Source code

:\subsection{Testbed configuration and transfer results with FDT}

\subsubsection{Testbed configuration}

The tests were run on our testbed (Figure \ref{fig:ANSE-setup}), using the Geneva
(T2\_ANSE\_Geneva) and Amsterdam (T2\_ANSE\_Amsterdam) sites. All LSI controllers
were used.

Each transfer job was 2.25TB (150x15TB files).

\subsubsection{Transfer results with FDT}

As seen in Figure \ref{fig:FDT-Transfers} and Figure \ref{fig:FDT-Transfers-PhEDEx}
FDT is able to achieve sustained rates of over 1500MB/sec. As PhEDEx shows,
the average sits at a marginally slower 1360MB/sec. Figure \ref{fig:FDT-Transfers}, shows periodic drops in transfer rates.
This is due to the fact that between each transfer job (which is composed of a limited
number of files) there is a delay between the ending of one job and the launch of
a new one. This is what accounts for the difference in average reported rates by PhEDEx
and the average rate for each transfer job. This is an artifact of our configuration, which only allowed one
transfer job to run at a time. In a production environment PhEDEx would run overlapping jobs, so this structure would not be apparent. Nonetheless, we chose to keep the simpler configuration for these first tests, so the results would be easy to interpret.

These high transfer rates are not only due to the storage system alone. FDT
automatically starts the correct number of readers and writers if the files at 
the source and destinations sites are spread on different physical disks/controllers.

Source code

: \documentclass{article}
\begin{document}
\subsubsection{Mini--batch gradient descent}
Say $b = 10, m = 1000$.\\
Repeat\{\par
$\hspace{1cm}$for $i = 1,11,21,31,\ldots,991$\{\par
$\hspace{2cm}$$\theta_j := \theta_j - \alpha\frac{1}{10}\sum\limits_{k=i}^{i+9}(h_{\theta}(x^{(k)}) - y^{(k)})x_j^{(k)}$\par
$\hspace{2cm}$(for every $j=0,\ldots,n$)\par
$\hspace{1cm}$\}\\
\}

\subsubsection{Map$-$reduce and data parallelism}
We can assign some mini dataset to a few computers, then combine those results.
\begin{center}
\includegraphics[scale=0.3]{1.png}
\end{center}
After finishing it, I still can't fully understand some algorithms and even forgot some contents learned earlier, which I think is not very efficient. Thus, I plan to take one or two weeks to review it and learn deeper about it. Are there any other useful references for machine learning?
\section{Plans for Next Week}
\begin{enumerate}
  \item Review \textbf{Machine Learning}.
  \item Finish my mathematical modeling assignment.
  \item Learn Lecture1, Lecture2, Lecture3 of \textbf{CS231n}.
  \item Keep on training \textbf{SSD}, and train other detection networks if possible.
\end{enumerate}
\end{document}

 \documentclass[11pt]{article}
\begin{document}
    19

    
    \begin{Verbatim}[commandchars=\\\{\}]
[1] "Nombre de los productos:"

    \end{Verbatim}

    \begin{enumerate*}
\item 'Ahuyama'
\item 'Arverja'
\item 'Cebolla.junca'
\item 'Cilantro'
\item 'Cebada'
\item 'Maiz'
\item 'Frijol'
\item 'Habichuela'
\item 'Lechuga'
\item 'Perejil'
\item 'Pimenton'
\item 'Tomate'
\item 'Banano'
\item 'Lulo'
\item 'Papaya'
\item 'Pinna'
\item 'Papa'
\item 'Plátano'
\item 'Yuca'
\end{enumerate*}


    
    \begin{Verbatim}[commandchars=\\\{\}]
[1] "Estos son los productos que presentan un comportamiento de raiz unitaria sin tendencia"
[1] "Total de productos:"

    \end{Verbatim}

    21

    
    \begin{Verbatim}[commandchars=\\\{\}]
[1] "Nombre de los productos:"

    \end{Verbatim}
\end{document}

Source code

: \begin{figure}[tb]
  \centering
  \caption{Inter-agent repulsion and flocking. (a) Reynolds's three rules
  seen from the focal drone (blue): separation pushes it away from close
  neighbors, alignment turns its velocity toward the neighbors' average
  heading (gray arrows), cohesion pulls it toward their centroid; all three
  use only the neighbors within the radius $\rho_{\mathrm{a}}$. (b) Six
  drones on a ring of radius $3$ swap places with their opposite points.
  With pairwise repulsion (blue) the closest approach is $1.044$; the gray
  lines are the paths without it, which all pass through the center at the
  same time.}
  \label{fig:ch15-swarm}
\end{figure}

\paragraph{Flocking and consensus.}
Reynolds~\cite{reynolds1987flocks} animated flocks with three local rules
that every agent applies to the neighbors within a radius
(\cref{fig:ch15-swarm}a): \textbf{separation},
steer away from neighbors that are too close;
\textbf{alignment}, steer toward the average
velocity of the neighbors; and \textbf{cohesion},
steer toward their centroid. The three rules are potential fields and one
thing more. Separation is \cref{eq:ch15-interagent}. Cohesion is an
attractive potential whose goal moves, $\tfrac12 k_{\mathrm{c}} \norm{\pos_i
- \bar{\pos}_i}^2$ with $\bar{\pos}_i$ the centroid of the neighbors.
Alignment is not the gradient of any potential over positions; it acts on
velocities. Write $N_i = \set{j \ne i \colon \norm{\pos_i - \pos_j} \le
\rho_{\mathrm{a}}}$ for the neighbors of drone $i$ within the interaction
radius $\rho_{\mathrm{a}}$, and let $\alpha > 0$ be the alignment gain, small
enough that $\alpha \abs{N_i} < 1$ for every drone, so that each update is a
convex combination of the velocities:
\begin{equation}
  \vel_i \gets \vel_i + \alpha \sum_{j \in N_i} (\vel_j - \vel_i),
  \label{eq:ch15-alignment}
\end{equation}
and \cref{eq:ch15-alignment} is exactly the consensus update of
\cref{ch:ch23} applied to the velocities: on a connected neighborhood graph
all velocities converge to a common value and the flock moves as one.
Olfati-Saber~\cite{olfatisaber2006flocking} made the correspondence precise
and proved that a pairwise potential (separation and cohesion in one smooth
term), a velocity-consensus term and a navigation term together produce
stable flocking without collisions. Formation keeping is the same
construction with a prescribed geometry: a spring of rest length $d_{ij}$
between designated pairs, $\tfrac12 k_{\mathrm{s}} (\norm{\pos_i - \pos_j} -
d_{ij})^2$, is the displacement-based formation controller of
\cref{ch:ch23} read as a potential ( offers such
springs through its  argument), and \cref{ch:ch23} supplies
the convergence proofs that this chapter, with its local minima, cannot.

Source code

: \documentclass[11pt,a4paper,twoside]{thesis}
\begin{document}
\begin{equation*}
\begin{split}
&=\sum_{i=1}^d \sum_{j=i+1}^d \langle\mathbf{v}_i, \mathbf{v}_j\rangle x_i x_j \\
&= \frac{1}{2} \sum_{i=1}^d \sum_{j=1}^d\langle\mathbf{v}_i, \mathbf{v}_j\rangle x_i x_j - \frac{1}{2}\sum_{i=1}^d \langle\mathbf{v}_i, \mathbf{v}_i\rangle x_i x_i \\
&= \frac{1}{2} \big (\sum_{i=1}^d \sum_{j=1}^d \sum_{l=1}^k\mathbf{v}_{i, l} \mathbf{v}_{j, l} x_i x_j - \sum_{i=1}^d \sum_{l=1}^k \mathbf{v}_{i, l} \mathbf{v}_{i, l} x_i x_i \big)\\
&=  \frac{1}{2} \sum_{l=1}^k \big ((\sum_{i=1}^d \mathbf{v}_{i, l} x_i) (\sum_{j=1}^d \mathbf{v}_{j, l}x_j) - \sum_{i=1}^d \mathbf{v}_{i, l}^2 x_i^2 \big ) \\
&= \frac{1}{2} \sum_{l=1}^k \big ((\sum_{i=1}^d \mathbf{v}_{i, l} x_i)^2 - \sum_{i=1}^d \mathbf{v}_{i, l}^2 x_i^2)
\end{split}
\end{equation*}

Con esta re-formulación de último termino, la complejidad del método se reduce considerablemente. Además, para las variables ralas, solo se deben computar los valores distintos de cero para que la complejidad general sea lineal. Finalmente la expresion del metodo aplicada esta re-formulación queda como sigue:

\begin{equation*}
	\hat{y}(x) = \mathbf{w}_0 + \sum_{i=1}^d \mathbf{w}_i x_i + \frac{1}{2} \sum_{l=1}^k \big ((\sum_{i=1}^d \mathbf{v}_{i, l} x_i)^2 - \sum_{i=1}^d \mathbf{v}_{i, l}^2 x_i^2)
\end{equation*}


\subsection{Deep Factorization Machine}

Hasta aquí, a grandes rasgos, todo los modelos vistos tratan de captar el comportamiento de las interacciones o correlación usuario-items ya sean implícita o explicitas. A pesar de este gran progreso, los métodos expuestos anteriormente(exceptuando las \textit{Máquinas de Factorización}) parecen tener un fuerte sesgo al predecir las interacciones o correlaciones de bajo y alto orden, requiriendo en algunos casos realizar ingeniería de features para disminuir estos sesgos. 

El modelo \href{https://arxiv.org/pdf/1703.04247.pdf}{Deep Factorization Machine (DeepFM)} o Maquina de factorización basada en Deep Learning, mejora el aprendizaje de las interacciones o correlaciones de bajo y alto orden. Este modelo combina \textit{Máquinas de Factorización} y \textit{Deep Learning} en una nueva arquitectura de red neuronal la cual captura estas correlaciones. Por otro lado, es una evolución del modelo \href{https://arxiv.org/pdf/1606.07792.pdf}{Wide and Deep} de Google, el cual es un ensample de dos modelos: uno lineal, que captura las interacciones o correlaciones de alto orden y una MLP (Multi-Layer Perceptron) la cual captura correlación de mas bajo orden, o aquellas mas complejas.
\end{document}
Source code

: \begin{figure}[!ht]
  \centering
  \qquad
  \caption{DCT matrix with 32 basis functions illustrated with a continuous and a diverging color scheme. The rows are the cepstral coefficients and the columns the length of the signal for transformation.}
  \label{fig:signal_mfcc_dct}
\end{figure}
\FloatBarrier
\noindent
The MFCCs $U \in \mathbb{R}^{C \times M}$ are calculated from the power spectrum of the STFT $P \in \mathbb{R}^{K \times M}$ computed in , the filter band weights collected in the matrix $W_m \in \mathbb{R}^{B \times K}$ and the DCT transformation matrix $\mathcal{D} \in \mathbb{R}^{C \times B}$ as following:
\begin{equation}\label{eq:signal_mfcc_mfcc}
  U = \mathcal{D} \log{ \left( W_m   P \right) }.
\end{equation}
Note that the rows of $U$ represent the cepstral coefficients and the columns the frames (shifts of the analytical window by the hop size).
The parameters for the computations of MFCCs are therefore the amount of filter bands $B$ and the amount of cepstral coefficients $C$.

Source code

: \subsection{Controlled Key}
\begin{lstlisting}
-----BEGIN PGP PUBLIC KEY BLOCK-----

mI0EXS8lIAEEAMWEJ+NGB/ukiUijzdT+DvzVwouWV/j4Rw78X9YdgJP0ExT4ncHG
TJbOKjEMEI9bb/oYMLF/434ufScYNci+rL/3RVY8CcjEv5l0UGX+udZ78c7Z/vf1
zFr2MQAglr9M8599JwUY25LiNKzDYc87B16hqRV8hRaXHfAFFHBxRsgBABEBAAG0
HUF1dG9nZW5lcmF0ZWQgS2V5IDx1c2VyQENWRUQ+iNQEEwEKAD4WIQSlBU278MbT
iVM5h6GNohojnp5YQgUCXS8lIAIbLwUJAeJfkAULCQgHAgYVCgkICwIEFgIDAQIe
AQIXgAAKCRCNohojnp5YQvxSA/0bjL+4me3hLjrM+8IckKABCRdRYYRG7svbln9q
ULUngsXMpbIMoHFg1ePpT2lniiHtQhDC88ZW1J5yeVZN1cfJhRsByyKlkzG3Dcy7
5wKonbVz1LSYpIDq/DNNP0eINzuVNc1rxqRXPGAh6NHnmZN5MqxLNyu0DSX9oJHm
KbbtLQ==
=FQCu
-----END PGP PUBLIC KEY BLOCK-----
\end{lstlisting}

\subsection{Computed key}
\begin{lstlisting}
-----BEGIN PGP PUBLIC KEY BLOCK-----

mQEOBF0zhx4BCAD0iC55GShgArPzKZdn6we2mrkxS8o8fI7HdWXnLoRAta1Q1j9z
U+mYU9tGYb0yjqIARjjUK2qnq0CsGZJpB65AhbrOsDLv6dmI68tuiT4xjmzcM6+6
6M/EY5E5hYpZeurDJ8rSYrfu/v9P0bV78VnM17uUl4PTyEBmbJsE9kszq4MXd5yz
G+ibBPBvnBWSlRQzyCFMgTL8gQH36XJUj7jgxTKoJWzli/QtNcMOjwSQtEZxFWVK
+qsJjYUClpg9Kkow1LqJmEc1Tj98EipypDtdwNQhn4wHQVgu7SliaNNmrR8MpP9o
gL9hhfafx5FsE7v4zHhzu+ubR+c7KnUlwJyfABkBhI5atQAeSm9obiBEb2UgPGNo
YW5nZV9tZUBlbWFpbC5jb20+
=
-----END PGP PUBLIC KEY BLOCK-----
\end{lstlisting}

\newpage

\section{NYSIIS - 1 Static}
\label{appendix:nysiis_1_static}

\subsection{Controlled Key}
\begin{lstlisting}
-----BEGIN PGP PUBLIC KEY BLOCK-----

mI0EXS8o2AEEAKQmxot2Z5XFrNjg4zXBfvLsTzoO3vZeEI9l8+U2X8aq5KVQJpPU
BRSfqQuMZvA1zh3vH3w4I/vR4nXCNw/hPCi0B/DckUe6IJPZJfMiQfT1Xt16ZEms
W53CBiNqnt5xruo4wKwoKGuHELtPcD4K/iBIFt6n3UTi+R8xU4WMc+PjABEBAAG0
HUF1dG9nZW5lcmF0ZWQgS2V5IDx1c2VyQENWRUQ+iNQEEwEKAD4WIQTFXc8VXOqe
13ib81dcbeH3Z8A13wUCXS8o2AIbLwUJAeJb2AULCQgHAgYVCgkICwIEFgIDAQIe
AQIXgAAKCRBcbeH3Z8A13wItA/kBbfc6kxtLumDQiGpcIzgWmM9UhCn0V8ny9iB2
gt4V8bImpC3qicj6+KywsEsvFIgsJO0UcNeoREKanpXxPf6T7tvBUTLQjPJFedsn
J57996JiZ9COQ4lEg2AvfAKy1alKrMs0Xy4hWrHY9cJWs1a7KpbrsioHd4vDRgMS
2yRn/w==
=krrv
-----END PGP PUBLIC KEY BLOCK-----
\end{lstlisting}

[Task directions]: Could you reproduce, exactly, every line above from the line with "mI0EXS8lIAEEAMWEJ+NGB/ukiUijzdT+DvzVwouWV/j4Rw78X9YdgJP0ExT4ncHG" to the line with "mQEOBF0zhx4BCAD0iC55GShgArPzKZdn6we2mrkxS8o8fI7HdWXnLoRAta1Q1j9z", and no other line? Both ends count.

[Problem solution]:
mI0EXS8lIAEEAMWEJ+NGB/ukiUijzdT+DvzVwouWV/j4Rw78X9YdgJP0ExT4ncHG
TJbOKjEMEI9bb/oYMLF/434ufScYNci+rL/3RVY8CcjEv5l0UGX+udZ78c7Z/vf1
zFr2MQAglr9M8599JwUY25LiNKzDYc87B16hqRV8hRaXHfAFFHBxRsgBABEBAAG0
HUF1dG9nZW5lcmF0ZWQgS2V5IDx1c2VyQENWRUQ+iNQEEwEKAD4WIQSlBU278MbT
iVM5h6GNohojnp5YQgUCXS8lIAIbLwUJAeJfkAULCQgHAgYVCgkICwIEFgIDAQIe
AQIXgAAKCRCNohojnp5YQvxSA/0bjL+4me3hLjrM+8IckKABCRdRYYRG7svbln9q
ULUngsXMpbIMoHFg1ePpT2lniiHtQhDC88ZW1J5yeVZN1cfJhRsByyKlkzG3Dcy7
5wKonbVz1LSYpIDq/DNNP0eINzuVNc1rxqRXPGAh6NHnmZN5MqxLNyu0DSX9oJHm
KbbtLQ==
=FQCu
-----END PGP PUBLIC KEY BLOCK-----
\end{lstlisting}

\subsection{Computed key}
\begin{lstlisting}
-----BEGIN PGP PUBLIC KEY BLOCK-----

mQEOBF0zhx4BCAD0iC55GShgArPzKZdn6we2mrkxS8o8fI7HdWXnLoRAta1Q1j9z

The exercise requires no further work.